Friday 10 December 2021

V. Foreign Terminology 2

If your text contains a lot of foreign terminology, you should make sure that it is not cluttered with too many inverted commas. Also, the flow will be affected if your readers have to constantly switch from one script to another. 

Best practice is to

a) use uppercase only for proper names; otherwise use lowercase 

b) highlight foreign words in italics (not "...")

c) transliterate foreign script (e.g., Arabic)

The example below both contain a lot of Arabic and Indonesian terminology and cited text. As you can see, the use of Arabic script does not aid the flow and is indeed completely unnecessary.

 [Original copy]

In addition, they also translate words that have no equivalent words and or words that have similar meanings in Banyumasan Javanese language –such as “Taqwa” and “Kafir”, which are translated in one sentence; the word "تتقون" (Q.2:21) is translated as "semarah maring gusti Allah" and the word "كفروا" (Q.2:6) translated by "wong-wong Kapir" using "P" typical of Banyumasan Javanese Language added with the word "mbangkang". Some other examples of translation on cultural terms is carried out on a fragment of verses which read "أزواaج مطهرة" (Q.2:25) translated "bojo-bojo sek thing-thing", "الصلاة" translated "sembahyang" and "الخاشعين" translated "wong-wong sing gentur" (Q.2:45).

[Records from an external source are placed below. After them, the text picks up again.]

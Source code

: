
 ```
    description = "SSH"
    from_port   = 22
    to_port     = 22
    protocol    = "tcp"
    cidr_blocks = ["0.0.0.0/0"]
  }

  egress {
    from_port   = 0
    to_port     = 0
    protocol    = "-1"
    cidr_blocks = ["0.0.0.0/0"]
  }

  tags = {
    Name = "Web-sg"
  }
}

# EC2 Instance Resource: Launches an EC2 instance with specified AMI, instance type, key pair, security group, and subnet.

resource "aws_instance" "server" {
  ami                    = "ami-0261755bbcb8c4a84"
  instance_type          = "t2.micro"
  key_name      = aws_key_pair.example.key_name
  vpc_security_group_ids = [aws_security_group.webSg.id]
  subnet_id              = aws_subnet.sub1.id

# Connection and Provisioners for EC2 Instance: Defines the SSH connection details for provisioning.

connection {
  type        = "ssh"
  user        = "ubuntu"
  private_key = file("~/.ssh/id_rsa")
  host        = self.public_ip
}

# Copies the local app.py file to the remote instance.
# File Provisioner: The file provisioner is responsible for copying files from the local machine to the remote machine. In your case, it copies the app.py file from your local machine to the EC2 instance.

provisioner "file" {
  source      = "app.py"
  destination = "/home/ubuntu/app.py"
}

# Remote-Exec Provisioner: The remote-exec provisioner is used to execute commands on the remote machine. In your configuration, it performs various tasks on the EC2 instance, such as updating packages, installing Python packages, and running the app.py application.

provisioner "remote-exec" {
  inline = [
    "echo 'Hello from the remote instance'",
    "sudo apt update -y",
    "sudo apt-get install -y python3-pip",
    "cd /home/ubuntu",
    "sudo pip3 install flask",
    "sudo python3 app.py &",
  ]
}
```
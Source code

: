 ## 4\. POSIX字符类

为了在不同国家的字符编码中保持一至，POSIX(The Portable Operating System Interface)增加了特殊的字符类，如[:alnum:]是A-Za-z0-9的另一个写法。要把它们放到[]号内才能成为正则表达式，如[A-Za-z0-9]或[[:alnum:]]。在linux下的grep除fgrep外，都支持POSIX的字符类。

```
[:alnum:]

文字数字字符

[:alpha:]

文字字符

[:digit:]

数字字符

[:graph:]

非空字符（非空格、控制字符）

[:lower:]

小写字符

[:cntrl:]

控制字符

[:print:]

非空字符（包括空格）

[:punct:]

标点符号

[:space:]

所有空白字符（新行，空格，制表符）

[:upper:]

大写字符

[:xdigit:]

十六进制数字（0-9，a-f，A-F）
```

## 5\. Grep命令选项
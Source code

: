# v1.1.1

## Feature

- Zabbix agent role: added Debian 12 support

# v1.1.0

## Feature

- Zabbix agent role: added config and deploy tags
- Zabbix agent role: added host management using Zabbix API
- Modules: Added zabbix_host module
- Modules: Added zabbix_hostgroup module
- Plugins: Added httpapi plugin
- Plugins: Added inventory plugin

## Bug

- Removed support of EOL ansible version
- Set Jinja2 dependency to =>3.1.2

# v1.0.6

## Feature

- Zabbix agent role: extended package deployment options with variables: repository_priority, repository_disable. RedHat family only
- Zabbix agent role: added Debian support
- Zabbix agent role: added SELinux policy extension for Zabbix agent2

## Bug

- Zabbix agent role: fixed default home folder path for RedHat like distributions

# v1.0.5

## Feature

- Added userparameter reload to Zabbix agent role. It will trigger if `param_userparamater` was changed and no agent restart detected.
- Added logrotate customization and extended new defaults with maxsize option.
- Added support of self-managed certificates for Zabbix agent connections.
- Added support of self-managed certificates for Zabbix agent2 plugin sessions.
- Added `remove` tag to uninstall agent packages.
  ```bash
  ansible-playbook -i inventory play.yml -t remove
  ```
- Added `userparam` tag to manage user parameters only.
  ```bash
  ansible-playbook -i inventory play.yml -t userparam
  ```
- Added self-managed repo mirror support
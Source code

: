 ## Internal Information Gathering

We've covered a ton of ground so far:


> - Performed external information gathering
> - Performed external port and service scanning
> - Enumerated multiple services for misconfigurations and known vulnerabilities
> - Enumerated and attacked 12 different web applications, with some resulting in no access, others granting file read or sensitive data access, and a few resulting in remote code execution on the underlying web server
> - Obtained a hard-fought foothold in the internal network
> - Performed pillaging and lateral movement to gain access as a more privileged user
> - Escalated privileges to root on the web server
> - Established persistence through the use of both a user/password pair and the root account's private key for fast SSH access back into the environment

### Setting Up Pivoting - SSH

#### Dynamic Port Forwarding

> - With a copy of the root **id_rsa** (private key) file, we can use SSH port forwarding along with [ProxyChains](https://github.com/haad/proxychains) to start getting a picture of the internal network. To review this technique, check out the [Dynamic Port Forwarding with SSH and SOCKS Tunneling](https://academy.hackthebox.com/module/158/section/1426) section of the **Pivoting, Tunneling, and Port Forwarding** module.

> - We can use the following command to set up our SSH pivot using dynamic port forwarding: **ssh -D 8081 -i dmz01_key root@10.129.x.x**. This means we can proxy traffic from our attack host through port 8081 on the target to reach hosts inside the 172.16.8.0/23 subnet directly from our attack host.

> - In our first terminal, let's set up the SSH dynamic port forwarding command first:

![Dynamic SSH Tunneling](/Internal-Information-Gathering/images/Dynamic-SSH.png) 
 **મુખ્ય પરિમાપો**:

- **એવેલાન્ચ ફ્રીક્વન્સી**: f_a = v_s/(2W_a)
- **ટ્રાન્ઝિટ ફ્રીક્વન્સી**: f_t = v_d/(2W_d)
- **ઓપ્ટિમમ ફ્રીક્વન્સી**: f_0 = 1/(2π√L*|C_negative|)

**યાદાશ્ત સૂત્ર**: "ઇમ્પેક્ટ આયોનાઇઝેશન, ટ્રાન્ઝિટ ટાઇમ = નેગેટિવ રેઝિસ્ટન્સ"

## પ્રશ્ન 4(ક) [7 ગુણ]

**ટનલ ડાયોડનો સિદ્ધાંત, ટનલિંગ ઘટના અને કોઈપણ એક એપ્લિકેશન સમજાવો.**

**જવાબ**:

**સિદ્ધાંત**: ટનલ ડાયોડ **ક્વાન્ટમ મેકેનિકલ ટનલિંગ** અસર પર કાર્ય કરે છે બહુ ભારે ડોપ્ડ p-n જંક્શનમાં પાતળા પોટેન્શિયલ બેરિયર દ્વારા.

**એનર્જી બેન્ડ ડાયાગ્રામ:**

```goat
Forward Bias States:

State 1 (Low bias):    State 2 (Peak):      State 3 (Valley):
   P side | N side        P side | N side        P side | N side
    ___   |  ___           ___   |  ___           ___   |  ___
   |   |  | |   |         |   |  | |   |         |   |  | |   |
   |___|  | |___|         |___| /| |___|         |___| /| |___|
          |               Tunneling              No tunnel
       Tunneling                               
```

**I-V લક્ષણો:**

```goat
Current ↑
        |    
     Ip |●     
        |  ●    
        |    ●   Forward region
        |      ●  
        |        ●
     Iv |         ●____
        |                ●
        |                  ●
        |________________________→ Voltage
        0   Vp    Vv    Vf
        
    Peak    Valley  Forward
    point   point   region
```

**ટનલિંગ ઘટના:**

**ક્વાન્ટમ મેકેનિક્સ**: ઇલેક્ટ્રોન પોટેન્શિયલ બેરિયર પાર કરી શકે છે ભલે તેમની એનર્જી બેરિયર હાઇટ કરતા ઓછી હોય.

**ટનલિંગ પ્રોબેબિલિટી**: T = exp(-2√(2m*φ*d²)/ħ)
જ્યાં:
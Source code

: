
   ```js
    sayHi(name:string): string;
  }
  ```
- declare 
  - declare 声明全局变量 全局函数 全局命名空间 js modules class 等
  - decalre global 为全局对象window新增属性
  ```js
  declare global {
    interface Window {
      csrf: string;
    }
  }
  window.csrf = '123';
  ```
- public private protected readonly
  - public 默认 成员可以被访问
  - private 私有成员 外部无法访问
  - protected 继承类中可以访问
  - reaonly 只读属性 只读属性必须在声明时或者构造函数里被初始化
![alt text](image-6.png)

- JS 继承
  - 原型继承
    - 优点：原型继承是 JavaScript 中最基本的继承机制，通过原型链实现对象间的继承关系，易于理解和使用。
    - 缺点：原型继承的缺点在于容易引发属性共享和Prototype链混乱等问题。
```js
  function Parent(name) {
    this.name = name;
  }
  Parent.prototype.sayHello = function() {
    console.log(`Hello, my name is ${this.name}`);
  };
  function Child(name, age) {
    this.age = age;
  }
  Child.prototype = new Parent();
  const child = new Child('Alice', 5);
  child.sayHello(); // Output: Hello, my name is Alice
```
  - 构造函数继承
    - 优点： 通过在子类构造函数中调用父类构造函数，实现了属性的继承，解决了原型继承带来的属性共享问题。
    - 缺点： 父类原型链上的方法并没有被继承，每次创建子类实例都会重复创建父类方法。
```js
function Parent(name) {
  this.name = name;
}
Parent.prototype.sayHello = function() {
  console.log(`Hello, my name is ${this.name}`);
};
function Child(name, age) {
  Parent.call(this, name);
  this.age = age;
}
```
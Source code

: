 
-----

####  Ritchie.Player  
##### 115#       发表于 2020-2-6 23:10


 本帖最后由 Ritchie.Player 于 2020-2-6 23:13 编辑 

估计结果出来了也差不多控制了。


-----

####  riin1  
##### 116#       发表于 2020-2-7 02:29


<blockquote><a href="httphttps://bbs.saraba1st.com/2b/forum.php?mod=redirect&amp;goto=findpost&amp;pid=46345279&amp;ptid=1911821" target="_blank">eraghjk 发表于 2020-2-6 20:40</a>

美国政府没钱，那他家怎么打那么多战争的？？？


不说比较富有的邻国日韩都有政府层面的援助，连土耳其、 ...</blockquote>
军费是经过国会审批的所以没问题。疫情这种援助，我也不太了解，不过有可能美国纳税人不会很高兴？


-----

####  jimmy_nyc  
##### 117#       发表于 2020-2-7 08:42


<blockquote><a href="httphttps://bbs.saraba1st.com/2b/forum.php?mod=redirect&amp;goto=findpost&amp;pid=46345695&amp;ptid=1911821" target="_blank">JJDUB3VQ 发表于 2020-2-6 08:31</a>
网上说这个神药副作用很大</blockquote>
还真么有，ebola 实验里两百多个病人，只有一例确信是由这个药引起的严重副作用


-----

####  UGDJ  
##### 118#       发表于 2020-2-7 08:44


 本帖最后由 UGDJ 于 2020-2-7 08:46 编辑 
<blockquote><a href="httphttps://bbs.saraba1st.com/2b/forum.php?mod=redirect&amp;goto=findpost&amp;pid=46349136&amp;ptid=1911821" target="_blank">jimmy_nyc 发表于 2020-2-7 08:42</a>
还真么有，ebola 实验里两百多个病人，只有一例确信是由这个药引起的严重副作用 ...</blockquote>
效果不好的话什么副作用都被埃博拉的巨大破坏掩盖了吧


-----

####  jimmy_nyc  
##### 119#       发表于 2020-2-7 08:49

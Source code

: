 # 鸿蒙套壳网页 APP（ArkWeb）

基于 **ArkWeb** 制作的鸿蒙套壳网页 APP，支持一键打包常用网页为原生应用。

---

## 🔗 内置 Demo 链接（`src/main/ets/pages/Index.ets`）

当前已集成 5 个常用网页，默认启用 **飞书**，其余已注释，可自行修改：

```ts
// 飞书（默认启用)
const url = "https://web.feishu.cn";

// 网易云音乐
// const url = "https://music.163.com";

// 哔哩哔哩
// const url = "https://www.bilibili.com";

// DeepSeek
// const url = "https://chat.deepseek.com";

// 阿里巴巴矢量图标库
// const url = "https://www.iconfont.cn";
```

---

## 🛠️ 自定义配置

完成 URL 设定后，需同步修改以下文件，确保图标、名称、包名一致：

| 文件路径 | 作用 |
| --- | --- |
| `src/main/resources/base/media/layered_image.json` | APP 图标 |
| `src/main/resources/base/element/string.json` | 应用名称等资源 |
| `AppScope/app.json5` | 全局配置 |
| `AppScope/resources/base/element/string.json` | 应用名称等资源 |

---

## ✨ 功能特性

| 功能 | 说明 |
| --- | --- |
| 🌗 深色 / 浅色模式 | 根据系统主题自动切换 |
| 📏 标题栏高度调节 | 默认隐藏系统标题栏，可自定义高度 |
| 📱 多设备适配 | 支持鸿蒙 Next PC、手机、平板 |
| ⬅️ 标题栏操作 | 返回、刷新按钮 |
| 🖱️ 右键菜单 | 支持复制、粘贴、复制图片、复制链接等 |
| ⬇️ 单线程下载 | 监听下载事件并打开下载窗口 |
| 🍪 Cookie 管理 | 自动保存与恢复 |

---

Beside the sentence structure, which needs some rephrasing, I focused on removing the inverted commas, highlighting all foreign words in italics, and transliterating those terms presented in foreign Arabic script. 

[Edited copy]

For example, taqwa (piety) and kafir (disbeliever) is described in one sentence rather than translated verbatim; the verb form tattaqūn (in Q.2:21) is translated as semarah maring gusti Allah, and the verb form kafarū (in Q.2:6) is translated as wong-wong kapir (the use of the letter ‘P’ here is instead of ‘F’ is typical in Banyumasan) with the addition of mbangkang. Other examples of translated cultural terms carried out on certain verse fragments are azwāj muahhara (in Q.2:25) rendered as bojo-bojo sek thing-thing, al-alāt translated as sembahyang, and al-khāshiʿūn as wong-wong sing gentur (in Q.2:45).

The edited text has a much better flow, and the foreign words or phrases appear more integrated and do no longer disrupt the reading.